Guess I have not found the ROI for the price difference and ice...


----------



## Flat's Hunter (Oct 18, 2007)

Texas Jeweler said:


> Guess I have not found the ROI for the price difference and ice...


The ROI Is not about the ice, it about how much self esteem you gain.

No but seriously I beleive they are
Only worth it for a boat seat or for platform that will take a lot of abuse. If you use it as a regular cooler- probably not enough ROI.

-CONSERVATION: keep what ya eat, release the rest
-Respect the resource and your fellow outdoorsman
-Sent from my iPhone using Tapatalk


----------



## Cody C (May 15, 2009)

doslocosranch said:


> I was at Costco saw a good deal on a 65qt Yeti. Scanned with Red Laser app online looks like $329 best price.

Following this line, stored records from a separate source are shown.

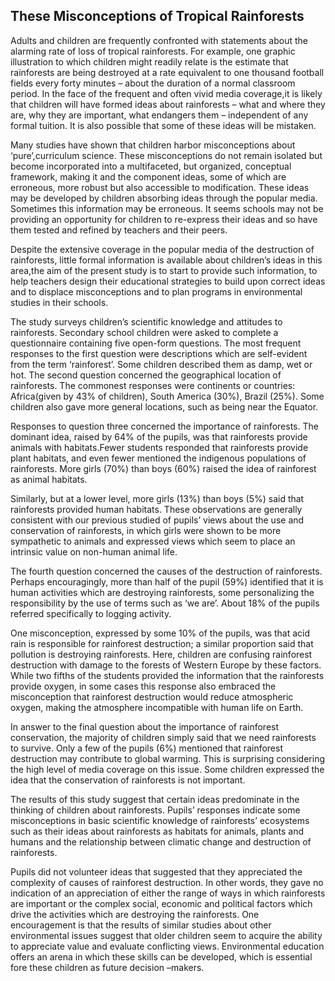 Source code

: ## These Misconceptions of Tropical Rainforests

Adults and children are frequently confronted with statements about the alarming rate of loss of tropical rainforests.
For example, one graphic illustration to which children might readily relate is the estimate that rainforests are being
destroyed at a rate equivalent to one thousand football fields every forty minutes – about the duration of a normal
classroom period. In the face of the frequent and often vivid media coverage,it is likely that children will have formed
ideas about rainforests – what and where they are, why they are important, what endangers them – independent of any
formal tuition. It is also possible that some of these ideas will be mistaken.

Many studies have shown that children harbor misconceptions about ‘pure’,curriculum science. These misconceptions do not
remain isolated but become incorporated into a multifaceted, but organized, conceptual framework, making it and the
component ideas, some of which are erroneous, more robust but also accessible to modification. These ideas may be
developed by children absorbing ideas through the popular media. Sometimes this information may be erroneous. It seems
schools may not be providing an opportunity for children to re-express their ideas and so have them tested and refined
by teachers and their peers.

Despite the extensive coverage in the popular media of the destruction of rainforests, little formal information is
available about children’s ideas in this area,the aim of the present study is to start to provide such information, to
help teachers design their educational strategies to build upon correct ideas and to displace misconceptions and to plan
programs in environmental studies in their schools.

The study surveys children’s scientific knowledge and attitudes to rainforests. Secondary school children were asked to
complete a questionnaire containing five open-form questions. The most frequent responses to the first question were
descriptions which are self-evident from the term ‘rainforest’. Some children described them as damp, wet or hot. The
second question concerned the geographical location of rainforests. The commonest responses were continents or
countries: Africa(given by 43% of children), South America (30%), Brazil (25%). Some children also gave more general
locations, such as being near the Equator.

Responses to question three concerned the importance of rainforests. The dominant idea, raised by 64% of the pupils, was
that rainforests provide animals with habitats.Fewer students responded that rainforests provide plant habitats, and
even fewer mentioned the indigenous populations of rainforests. More girls (70%) than boys (60%) raised the idea of
rainforest as animal habitats.

Similarly, but at a lower level, more girls (13%) than boys (5%) said that rainforests provided human habitats. These
observations are generally consistent with our previous studied of pupils’ views about the use and conservation of
rainforests, in which girls were shown to be more sympathetic to animals and expressed views which seem to place an
intrinsic value on non-human animal life.

The fourth question concerned the causes of the destruction of rainforests. Perhaps encouragingly, more than half of the
pupil (59%) identified that it is human activities which are destroying rainforests, some personalizing the
responsibility by the use of terms such as ‘we are’. About 18% of the pupils referred specifically to logging activity.

One misconception, expressed by some 10% of the pupils, was that acid rain is responsible for rainforest destruction; a
similar proportion said that pollution is destroying rainforests. Here, children are confusing rainforest destruction
with damage to the forests of Western Europe by these factors. While two fifths of the students provided the information
that the rainforests provide oxygen, in some cases this response also embraced the misconception that rainforest
destruction would reduce atmospheric oxygen, making the atmosphere incompatible with human life on Earth.

In answer to the final question about the importance of rainforest conservation, the majority of children simply said
that we need rainforests to survive. Only a few of the pupils (6%) mentioned that rainforest destruction may contribute
to global warming. This is surprising considering the high level of media coverage on this issue. Some children
expressed the idea that the conservation of rainforests is not important.

The results of this study suggest that certain ideas predominate in the thinking of children about rainforests. Pupils’
responses indicate some misconceptions in basic scientific knowledge of rainforests’ ecosystems such as their ideas
about rainforests as habitats for animals, plants and humans and the relationship between climatic change and
destruction of rainforests.

Pupils did not volunteer ideas that suggested that they appreciated the complexity of causes of rainforest destruction.
In other words, they gave no indication of an appreciation of either the range of ways in which rainforests are
important or the complex social, economic and political factors which drive the activities which are destroying the
rainforests. One encouragement is that the results of similar studies about other environmental issues suggest that
older children seem to acquire the ability to appreciate value and evaluate conflicting views. Environmental education
offers an arena in which these skills can be developed, which is essential fore these children as future decision
–makers.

If it is a Yeti, then why does the box say to handle with care? :rotfl:


----------



## luna sea II (Jul 11, 2009)

I saw an article a while back where they tested the ice keeping ability of expensive coolers against the cheap ones that poor folks like me buy. when the box was opened regularly like they are when people are getting beers out of them they don't hold ice any better than the cheap stuff.


----------



## mad marlin (Jan 17, 2008)

& I was going to say what a deal ! & why costco does not have search a deals State wide.
Uh..ill keep my cheapo coolman or whatever its cooled, punt intended


----------



## Highflier (Jun 22, 2006)

SailFishCostaRica said:


> Yeti's are the best coolers on earth! Also made right near San Antonio, so it's even Texan. What more could you ask for?


Actually, they are made in China.

Yeti took over the Icey Tek cooler import in '04 or '05 and changed the name to Yeti.


----------



## Empty Pockets CC (Feb 18, 2009)

I'll keep my fleet of Yeti's...Ya they work just as poorly as anything else out there when you open and close the lid all day, BUT their customer service, rugged construction, and quality blow any Coleman, Igloo, etc. outta the water. I don't have to go to Academy to replace hinges or latches every 6 months either...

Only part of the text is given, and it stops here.